2.Quantifying decision uncertainty: A model should be capable of quantifying decision uncertainty and informing prioritization of future research.

3.Transparency and reproducibility: Resources should exist so that a model can be completely understood, reproduced, and pressure tested.

4.Reusability and adaptability: It should be possible to easily update a model to reflect new clinical evidence or adapt it for a new market, indication, or intervention.

Reference: https://doi.org/10.1016/j.jval.2019.01.003

To support our clients for a more efficient introduction of new products to their target groups such as policymakers, clinicians, and patient organizations.

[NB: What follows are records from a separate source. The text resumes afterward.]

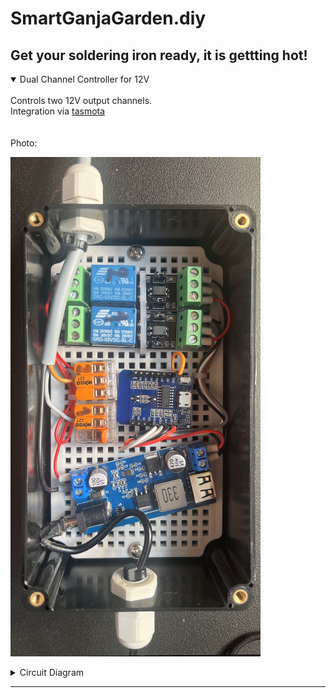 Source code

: # SmartGanjaGarden.diy
Get your soldering iron ready, it is gettting hot!
---

<details open>
  <summary>Dual Channel Controller for 12V</summary><br>
  Controls two 12V output channels. <br>Integration via <a href=https://github.com/arendst/tasmota> tasmota</a><br>
  <br><br>
  Photo:<br>
  
  ![2-channel-12V-controller](https://github.com/SmartGanjaGarden/SmartGanjaGarden.diy/blob/main/src/images/IM_2-channel-12V-controller.png "2-channel-12V-controller")
  
  <details>
  <summary>Circuit Diagram</summary>
  <a href=src/images/SC_2-channel-12V-controller.png><img src=src/images/SC_2-channel-12V-controller_400pxwide.png alt="click to enlarge"></a>
    
</details>
</details>

---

To provide a quick updating process for the economic model when a new set of input data are available.

To enhance model adaptation for multiple countries all in one platform.

Architecture

The system consists of two main parts: server-side and client-side. Model engines are developed with the support of R, Python, or Excel on the server-side.

Depending on the values users submit to the system, the server-side runs the analysis and generates the results. The client-side provides a graphical user interface (GUI) for users to interact with the platform and make appropriate adjustments to the model settings and input values.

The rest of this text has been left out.